Its Monday morning so it still doesn''t make sense. :-) I suggested putting the disks back because I''m still not sure if you physically swapped c7t11d0 for c7t9d0 or if c7t9d0 is still connected and part of your pool. You might trying detaching the spare as described in the docs. If you put the disks back to where they were, you could just use zpool replace to swap the spare for a disk in the pool without physically swapping a disk. ZFS does the work so you don''t have to. ZFS has recommended ways for swapping disks so if the pool is exported, the system shutdown and then disks are swapped, then the behavior is unpredictable and ZFS is understandably confused about what happened. It might work for some hardware, but in general, ZFS should be notified of the device changes. You might experiment with the autoreplace pool property. Enabling this property will allow you to replace disks without using the zpool replace command. If autoreplace is enabled, then physically swapping out an active disk in the pool with a spare disk that is is also connected to the pool without using zpool replace is a good approach. Cindy On 02/01/10 09:33, Tonmaus wrote:>> Hi-- >> >> Were you trying to swap out a drive in your pool''s >> raidz1 VDEV >> with a spare device? Was that your original >> intention? > > Not really. I just wanted to see what happens if the physical controller port changes, i.e. what practical relevance it would have if I put the disks in the same order after moving them from enclosure to enclosure. It was a simulation of that principle by just swapping 3/10 drives from position ABC to CAB. The naive assumption was that the pool would just import normally. > I have checked: All resources are available as before. %t0%- %t11% are attached to the system. The odd thing still is: %t9% was a member of the pool - where is it? And: I thought a spare could only be ''online'' in any pool or ''available'', not both at the same time. > > Does it make more sense now? > > Regards, > > Tonmaus
10 disks connected in the following order: 0 1 2 3 4 5 6 7 8 9 Export pool. Remove three drives from the system: 0 1 3 4 6 7 8 Plug them back in, but into different slots: 0 1 9 3 4 1 6 7 8 5 Import the pool. What''s supposed to happen is that ZFS detects the drives, figures out where they "logically" belong, and continues on its merry way as if nothing happened. In this case, the OP gets some weird output where a device is listed twice (once in the vdev, once as a spare) and one device is missing from the list. Make sense now? -- This message posted from opensolaris.org
ZFS can generally detect device changes on Sun hardware, but for other hardware, the behavior is unknown. The most harmful pool problem I see besides inadequate redundancy levels or no backups, is device changes. Recovery can be difficult. Follow recommended practices for replacing devices in a live pool. In general, ZFS can handle controller/device changes if the driver generates or fabricates device IDs. You can view device IDs with this command: # zdb -l /dev/dsk/cvtxdysz If you are unsure what impact device changes will have your pool, then export the pool first. If you see the device ID has changed when the pool is exported (use prtconf -v to view device IDs while the pool is exported) with the hardware change, then the resulting pool behavior is unknown. Thanks, Cindy On 02/01/10 11:28, Freddie Cash wrote:> 10 disks connected in the following order: > > 0 1 2 3 4 5 6 7 8 9 > > Export pool. Remove three drives from the system: > > 0 1 3 4 6 7 8 > > Plug them back in, but into different slots: > > 0 1 9 3 4 1 6 7 8 5 > > Import the pool. > > What''s supposed to happen is that ZFS detects the drives, figures out where they "logically" belong, and continues on its merry way as if nothing happened. > > In this case, the OP gets some weird output where a device is listed twice (once in the vdev, once as a spare) and one device is missing from the list. > > Make sense now?

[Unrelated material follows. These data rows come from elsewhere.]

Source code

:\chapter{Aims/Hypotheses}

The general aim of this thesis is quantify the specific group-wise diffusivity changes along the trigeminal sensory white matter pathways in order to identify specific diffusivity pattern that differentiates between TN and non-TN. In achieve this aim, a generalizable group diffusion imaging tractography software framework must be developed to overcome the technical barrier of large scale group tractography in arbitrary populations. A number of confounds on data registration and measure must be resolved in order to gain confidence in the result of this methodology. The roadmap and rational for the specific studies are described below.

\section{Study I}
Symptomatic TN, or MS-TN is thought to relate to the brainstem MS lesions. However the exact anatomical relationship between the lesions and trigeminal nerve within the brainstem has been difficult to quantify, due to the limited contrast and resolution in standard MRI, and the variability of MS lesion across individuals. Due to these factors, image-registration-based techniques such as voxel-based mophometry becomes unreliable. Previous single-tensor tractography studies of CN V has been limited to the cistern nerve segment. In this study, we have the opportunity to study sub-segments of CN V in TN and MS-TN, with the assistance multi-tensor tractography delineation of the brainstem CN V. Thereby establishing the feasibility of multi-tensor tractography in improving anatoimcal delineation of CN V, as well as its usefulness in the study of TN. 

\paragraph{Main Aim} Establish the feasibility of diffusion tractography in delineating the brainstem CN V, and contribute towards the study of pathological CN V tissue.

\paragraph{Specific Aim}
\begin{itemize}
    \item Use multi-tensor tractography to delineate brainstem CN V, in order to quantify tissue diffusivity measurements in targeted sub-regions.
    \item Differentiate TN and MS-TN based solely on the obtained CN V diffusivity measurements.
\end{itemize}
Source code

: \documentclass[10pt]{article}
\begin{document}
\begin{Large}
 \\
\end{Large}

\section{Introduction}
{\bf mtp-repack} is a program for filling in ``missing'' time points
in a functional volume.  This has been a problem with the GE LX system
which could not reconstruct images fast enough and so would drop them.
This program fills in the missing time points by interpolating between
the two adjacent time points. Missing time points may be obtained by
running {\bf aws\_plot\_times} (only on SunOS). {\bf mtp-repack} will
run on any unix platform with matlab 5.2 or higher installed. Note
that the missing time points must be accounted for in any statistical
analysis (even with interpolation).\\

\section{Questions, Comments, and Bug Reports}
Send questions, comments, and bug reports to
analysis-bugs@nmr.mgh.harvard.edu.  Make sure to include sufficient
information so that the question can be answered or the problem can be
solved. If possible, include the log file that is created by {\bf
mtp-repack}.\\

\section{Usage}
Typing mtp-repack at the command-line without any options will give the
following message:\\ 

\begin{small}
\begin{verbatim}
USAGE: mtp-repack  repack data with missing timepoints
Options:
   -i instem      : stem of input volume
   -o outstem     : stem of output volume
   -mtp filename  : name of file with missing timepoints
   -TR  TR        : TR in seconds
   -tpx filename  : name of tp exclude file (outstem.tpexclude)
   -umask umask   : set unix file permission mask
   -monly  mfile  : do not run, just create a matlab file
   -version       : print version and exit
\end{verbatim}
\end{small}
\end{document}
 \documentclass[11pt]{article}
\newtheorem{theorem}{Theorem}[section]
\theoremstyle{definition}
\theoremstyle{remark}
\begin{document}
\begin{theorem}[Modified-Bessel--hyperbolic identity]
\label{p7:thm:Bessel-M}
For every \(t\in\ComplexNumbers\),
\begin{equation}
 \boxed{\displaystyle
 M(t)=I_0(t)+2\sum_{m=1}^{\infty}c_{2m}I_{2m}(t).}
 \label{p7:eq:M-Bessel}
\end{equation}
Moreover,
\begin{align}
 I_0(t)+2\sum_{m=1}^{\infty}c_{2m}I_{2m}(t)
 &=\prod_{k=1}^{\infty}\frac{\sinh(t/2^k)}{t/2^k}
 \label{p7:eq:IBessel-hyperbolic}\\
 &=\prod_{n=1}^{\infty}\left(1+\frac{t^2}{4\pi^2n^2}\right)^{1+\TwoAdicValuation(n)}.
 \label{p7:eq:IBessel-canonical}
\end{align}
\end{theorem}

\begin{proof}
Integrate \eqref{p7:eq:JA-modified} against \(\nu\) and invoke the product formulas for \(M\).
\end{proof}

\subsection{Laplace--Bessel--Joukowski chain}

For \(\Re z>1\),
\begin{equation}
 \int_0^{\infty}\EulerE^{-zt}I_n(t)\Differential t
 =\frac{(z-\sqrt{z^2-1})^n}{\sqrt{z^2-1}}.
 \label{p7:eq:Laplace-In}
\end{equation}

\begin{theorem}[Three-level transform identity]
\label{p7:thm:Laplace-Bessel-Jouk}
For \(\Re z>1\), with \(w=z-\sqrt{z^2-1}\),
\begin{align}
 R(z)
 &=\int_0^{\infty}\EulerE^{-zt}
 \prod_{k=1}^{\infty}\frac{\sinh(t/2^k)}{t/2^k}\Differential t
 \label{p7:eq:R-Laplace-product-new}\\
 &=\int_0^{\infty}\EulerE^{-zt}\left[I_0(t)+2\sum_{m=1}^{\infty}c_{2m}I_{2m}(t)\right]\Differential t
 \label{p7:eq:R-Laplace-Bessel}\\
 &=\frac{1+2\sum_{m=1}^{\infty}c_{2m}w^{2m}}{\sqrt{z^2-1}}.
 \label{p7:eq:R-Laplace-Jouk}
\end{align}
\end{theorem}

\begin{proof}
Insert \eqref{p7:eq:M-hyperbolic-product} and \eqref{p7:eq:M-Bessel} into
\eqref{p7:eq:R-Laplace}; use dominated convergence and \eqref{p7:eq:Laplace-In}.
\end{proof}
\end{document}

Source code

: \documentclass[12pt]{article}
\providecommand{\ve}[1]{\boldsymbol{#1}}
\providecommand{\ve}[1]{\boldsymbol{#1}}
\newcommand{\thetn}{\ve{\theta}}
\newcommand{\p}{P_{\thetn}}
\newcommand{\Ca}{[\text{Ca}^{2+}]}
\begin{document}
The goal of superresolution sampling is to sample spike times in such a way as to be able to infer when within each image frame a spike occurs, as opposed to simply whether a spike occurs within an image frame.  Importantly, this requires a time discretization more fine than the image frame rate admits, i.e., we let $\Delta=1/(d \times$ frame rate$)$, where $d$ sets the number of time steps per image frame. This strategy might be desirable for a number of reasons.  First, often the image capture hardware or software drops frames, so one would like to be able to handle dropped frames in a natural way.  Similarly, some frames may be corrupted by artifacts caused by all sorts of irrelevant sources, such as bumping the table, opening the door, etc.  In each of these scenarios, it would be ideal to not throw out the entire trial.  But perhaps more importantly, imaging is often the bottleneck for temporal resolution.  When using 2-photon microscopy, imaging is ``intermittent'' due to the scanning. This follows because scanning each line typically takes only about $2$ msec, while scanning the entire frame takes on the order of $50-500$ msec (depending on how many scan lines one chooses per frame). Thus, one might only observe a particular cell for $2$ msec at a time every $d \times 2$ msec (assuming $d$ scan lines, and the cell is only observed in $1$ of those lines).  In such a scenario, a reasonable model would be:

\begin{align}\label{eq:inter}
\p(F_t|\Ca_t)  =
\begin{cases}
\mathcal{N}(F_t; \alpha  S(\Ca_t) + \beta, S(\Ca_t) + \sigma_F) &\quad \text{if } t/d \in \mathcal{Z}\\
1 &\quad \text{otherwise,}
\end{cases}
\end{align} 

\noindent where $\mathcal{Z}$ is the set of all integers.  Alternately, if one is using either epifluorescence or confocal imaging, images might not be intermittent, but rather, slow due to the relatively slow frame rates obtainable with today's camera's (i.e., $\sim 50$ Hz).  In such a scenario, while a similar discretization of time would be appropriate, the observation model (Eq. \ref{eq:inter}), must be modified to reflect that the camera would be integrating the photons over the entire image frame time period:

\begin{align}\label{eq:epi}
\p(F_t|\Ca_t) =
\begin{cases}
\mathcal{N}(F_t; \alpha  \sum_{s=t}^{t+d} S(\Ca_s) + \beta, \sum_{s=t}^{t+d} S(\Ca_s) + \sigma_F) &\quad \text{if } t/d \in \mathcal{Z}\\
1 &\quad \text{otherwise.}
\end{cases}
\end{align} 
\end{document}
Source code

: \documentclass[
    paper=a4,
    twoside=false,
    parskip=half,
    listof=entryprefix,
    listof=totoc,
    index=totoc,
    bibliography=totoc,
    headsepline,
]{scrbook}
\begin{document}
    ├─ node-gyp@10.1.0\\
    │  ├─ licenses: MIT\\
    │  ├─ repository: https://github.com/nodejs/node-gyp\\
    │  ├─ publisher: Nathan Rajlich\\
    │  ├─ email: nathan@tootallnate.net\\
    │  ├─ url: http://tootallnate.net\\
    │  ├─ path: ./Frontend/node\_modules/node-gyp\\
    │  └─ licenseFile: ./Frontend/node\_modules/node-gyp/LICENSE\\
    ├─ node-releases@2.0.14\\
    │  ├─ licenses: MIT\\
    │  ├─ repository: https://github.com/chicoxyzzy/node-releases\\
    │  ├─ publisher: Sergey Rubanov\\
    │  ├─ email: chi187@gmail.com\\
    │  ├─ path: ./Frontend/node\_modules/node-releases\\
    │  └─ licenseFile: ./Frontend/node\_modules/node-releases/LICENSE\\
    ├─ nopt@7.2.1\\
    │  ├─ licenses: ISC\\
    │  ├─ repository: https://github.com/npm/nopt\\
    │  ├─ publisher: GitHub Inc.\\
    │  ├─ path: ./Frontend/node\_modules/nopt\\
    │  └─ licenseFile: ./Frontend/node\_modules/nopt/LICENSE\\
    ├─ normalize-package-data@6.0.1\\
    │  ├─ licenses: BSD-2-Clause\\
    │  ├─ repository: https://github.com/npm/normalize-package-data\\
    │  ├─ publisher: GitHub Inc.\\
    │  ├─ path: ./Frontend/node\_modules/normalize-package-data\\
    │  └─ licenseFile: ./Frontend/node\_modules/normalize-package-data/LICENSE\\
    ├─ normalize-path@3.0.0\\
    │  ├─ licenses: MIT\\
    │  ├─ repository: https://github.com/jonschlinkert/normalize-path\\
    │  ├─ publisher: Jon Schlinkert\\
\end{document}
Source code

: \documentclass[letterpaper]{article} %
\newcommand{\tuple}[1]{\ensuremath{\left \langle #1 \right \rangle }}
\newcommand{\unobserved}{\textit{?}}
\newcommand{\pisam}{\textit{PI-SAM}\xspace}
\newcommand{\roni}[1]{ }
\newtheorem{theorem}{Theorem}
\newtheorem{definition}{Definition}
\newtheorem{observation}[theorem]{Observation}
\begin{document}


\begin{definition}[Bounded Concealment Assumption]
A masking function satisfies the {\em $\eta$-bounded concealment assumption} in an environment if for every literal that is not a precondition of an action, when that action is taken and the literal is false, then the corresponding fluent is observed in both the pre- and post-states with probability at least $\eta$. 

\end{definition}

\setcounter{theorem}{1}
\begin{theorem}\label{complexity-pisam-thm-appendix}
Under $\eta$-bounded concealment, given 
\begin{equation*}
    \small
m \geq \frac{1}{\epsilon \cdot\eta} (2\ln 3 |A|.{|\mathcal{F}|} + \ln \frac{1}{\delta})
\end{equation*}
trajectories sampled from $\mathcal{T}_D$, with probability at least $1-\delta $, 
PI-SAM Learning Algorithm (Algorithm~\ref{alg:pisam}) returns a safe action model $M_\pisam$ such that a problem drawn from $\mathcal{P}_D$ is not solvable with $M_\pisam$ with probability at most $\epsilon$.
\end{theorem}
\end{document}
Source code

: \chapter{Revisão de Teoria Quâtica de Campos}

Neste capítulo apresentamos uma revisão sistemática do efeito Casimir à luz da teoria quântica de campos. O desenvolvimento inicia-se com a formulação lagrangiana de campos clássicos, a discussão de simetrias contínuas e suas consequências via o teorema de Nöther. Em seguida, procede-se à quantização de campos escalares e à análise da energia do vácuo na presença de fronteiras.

On February 1, 2010 10:19:24 AM -0700 Cindy Swearingen <Cindy.Swearingen at Sun.COM> wrote:> ZFS has recommended ways for swapping disks so if the pool is exported, > the system shutdown and then disks are swapped, then the behavior is > unpredictable and ZFS is understandably confused about what happened. It > might work for some hardware, but in general, ZFS should be notified of > the device changes.That''s quite frequently difficult or impossible. Can you elaborate as to when this becomes a problem (you may have already done so in your followup, but like you said, it''s Monday :)) and how to notify ZFS of the change? I thought zfs wrote a unique ID into each member disk/slice of a pool so that they could be reordered in any fashion at any time (even without export) and no problem. Long ago, but I''ve tested swapping scsi target ids (not controller ids) and it worked fine on non-Sun hardware. -frank
Hi Frank, If you want to replace one disk with another disk, then physically replace the disk and let ZFS know by using the zpool replace command or set the autoreplace property. Whether disk swapping on the fly or a controller firmware update renumbers the devices causes a problem really depends on the driver-->ZFS interaction and we can''t speak for all hardware. Thanks, Cindy On 02/01/10 12:52, Frank Cusack wrote:> On February 1, 2010 10:19:24 AM -0700 Cindy Swearingen > <Cindy.Swearingen at Sun.COM> wrote: >> ZFS has recommended ways for swapping disks so if the pool is exported, >> the system shutdown and then disks are swapped, then the behavior is >> unpredictable and ZFS is understandably confused about what happened. It >> might work for some hardware, but in general, ZFS should be notified of >> the device changes. > > That''s quite frequently difficult or impossible. Can you elaborate as > to when this becomes a problem (you may have already done so in your > followup, but like you said, it''s Monday :)) and how to notify ZFS of > the change? > > I thought zfs wrote a unique ID into each member disk/slice of a pool > so that they could be reordered in any fashion at any time (even without > export) and no problem. Long ago, but I''ve tested swapping scsi target > ids (not controller ids) and it worked fine on non-Sun hardware. > > -frank
On February 1, 2010 1:09:21 PM -0700 Cindy Swearingen <Cindy.Swearingen at Sun.COM> wrote:> Whether disk swapping on the fly or a controller firmware update > renumbers the devices causes a problem really depends on the driver-->ZFS > interaction and we can''t speak for all hardware.With mpxio disks are known by multiple names. zfs doesn''t seem to have a problem with that?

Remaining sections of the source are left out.